[Saved entries]
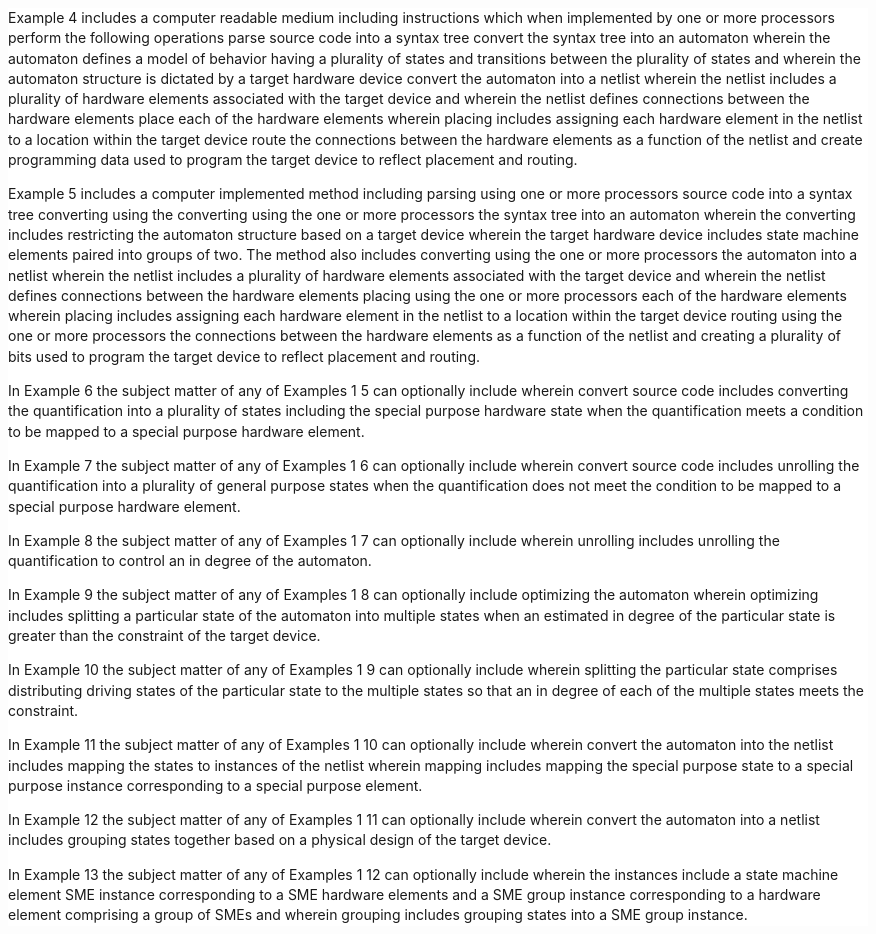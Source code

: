 Example 4 includes a computer readable medium including instructions which when implemented by one or more processors perform the following operations parse source code into a syntax tree convert the syntax tree into an automaton wherein the automaton defines a model of behavior having a plurality of states and transitions between the plurality of states and wherein the automaton structure is dictated by a target hardware device convert the automaton into a netlist wherein the netlist includes a plurality of hardware elements associated with the target device and wherein the netlist defines connections between the hardware elements place each of the hardware elements wherein placing includes assigning each hardware element in the netlist to a location within the target device route the connections between the hardware elements as a function of the netlist and create programming data used to program the target device to reflect placement and routing.

Example 5 includes a computer implemented method including parsing using one or more processors source code into a syntax tree converting using the converting using the one or more processors the syntax tree into an automaton wherein the converting includes restricting the automaton structure based on a target device wherein the target hardware device includes state machine elements paired into groups of two. The method also includes converting using the one or more processors the automaton into a netlist wherein the netlist includes a plurality of hardware elements associated with the target device and wherein the netlist defines connections between the hardware elements placing using the one or more processors each of the hardware elements wherein placing includes assigning each hardware element in the netlist to a location within the target device routing using the one or more processors the connections between the hardware elements as a function of the netlist and creating a plurality of bits used to program the target device to reflect placement and routing.

In Example 6 the subject matter of any of Examples 1 5 can optionally include wherein convert source code includes converting the quantification into a plurality of states including the special purpose hardware state when the quantification meets a condition to be mapped to a special purpose hardware element.

In Example 7 the subject matter of any of Examples 1 6 can optionally include wherein convert source code includes unrolling the quantification into a plurality of general purpose states when the quantification does not meet the condition to be mapped to a special purpose hardware element.

In Example 8 the subject matter of any of Examples 1 7 can optionally include wherein unrolling includes unrolling the quantification to control an in degree of the automaton.

In Example 9 the subject matter of any of Examples 1 8 can optionally include optimizing the automaton wherein optimizing includes splitting a particular state of the automaton into multiple states when an estimated in degree of the particular state is greater than the constraint of the target device.

In Example 10 the subject matter of any of Examples 1 9 can optionally include wherein splitting the particular state comprises distributing driving states of the particular state to the multiple states so that an in degree of each of the multiple states meets the constraint.

In Example 11 the subject matter of any of Examples 1 10 can optionally include wherein convert the automaton into the netlist includes mapping the states to instances of the netlist wherein mapping includes mapping the special purpose state to a special purpose instance corresponding to a special purpose element.

In Example 12 the subject matter of any of Examples 1 11 can optionally include wherein convert the automaton into a netlist includes grouping states together based on a physical design of the target device.

In Example 13 the subject matter of any of Examples 1 12 can optionally include wherein the instances include a state machine element SME instance corresponding to a SME hardware elements and a SME group instance corresponding to a hardware element comprising a group of SMEs and wherein grouping includes grouping states into a SME group instance.
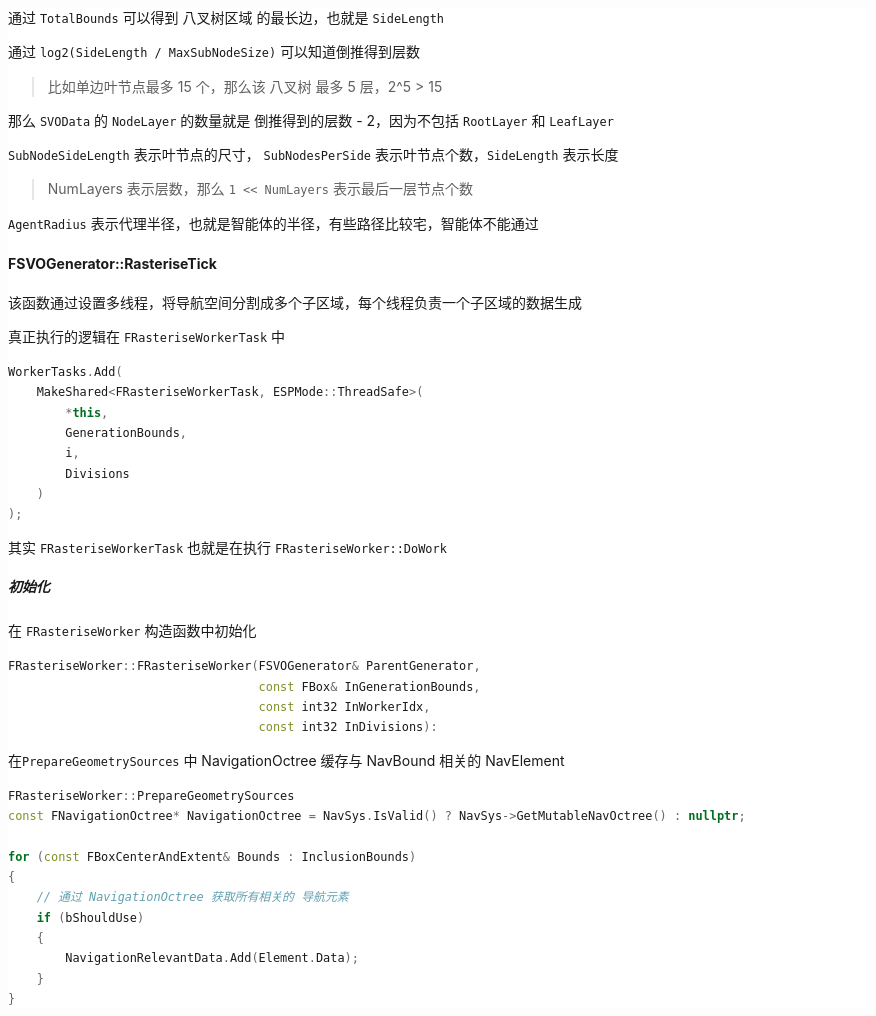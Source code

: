 通过 `TotalBounds` 可以得到 八叉树区域 的最长边，也就是 `SideLength`

通过 `log2(SideLength / MaxSubNodeSize)` 可以知道倒推得到层数

> 比如单边叶节点最多 15 个，那么该 八叉树 最多 5 层，2^5 > 15

那么 `SVOData` 的 `NodeLayer` 的数量就是 倒推得到的层数 - 2，因为不包括 `RootLayer` 和 `LeafLayer`

`SubNodeSideLength` 表示叶节点的尺寸， `SubNodesPerSide` 表示叶节点个数，`SideLength` 表示长度

> NumLayers 表示层数，那么 `1 << NumLayers` 表示最后一层节点个数

`AgentRadius` 表示代理半径，也就是智能体的半径，有些路径比较宅，智能体不能通过

#### FSVOGenerator::RasteriseTick

该函数通过设置多线程，将导航空间分割成多个子区域，每个线程负责一个子区域的数据生成

真正执行的逻辑在 `FRasteriseWorkerTask` 中

```cpp
WorkerTasks.Add(
	MakeShared<FRasteriseWorkerTask, ESPMode::ThreadSafe>(
		*this,
		GenerationBounds,
		i,
		Divisions
	)
);
```

其实 `FRasteriseWorkerTask` 也就是在执行 `FRasteriseWorker::DoWork`

##### 初始化

在 `FRasteriseWorker` 构造函数中初始化

```cpp
FRasteriseWorker::FRasteriseWorker(FSVOGenerator& ParentGenerator,
                                   const FBox& InGenerationBounds,
                                   const int32 InWorkerIdx,
                                   const int32 InDivisions):
```

在`PrepareGeometrySources` 中 NavigationOctree 缓存与 NavBound 相关的 NavElement

```cpp
FRasteriseWorker::PrepareGeometrySources
const FNavigationOctree* NavigationOctree = NavSys.IsValid() ? NavSys->GetMutableNavOctree() : nullptr;

for (const FBoxCenterAndExtent& Bounds : InclusionBounds)
{
	// 通过 NavigationOctree 获取所有相关的 导航元素
	if (bShouldUse)
	{
		NavigationRelevantData.Add(Element.Data);
	}
}
```
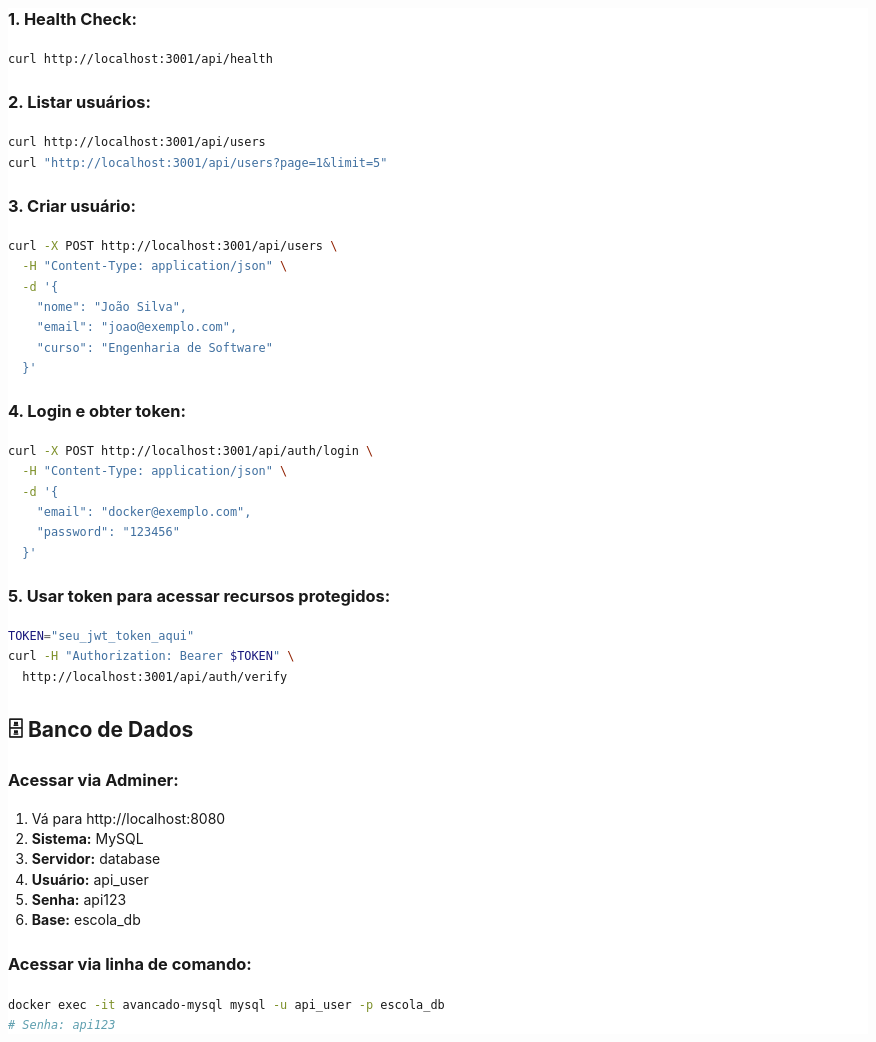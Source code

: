 ### **1. Health Check:**
```bash
curl http://localhost:3001/api/health
```

### **2. Listar usuários:**
```bash
curl http://localhost:3001/api/users
curl "http://localhost:3001/api/users?page=1&limit=5"
```

### **3. Criar usuário:**
```bash
curl -X POST http://localhost:3001/api/users \
  -H "Content-Type: application/json" \
  -d '{
    "nome": "João Silva",
    "email": "joao@exemplo.com",
    "curso": "Engenharia de Software"
  }'
```

### **4. Login e obter token:**
```bash
curl -X POST http://localhost:3001/api/auth/login \
  -H "Content-Type: application/json" \
  -d '{
    "email": "docker@exemplo.com",
    "password": "123456"
  }'
```

### **5. Usar token para acessar recursos protegidos:**
```bash
TOKEN="seu_jwt_token_aqui"
curl -H "Authorization: Bearer $TOKEN" \
  http://localhost:3001/api/auth/verify
```

## 🗄️ **Banco de Dados**

### **Acessar via Adminer:**
1. Vá para http://localhost:8080
2. **Sistema:** MySQL
3. **Servidor:** database
4. **Usuário:** api_user
5. **Senha:** api123
6. **Base:** escola_db

### **Acessar via linha de comando:**
```bash
docker exec -it avancado-mysql mysql -u api_user -p escola_db
# Senha: api123
```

• What the exercise asks:
For each line above that holds the string "http", provide a copy of that line.

• Written answer:
curl http://localhost:3001/api/health
curl http://localhost:3001/api/users
curl "http://localhost:3001/api/users?page=1&limit=5"
curl -X POST http://localhost:3001/api/users \
curl -X POST http://localhost:3001/api/auth/login \
  http://localhost:3001/api/auth/verify
1. Vá para http://localhost:8080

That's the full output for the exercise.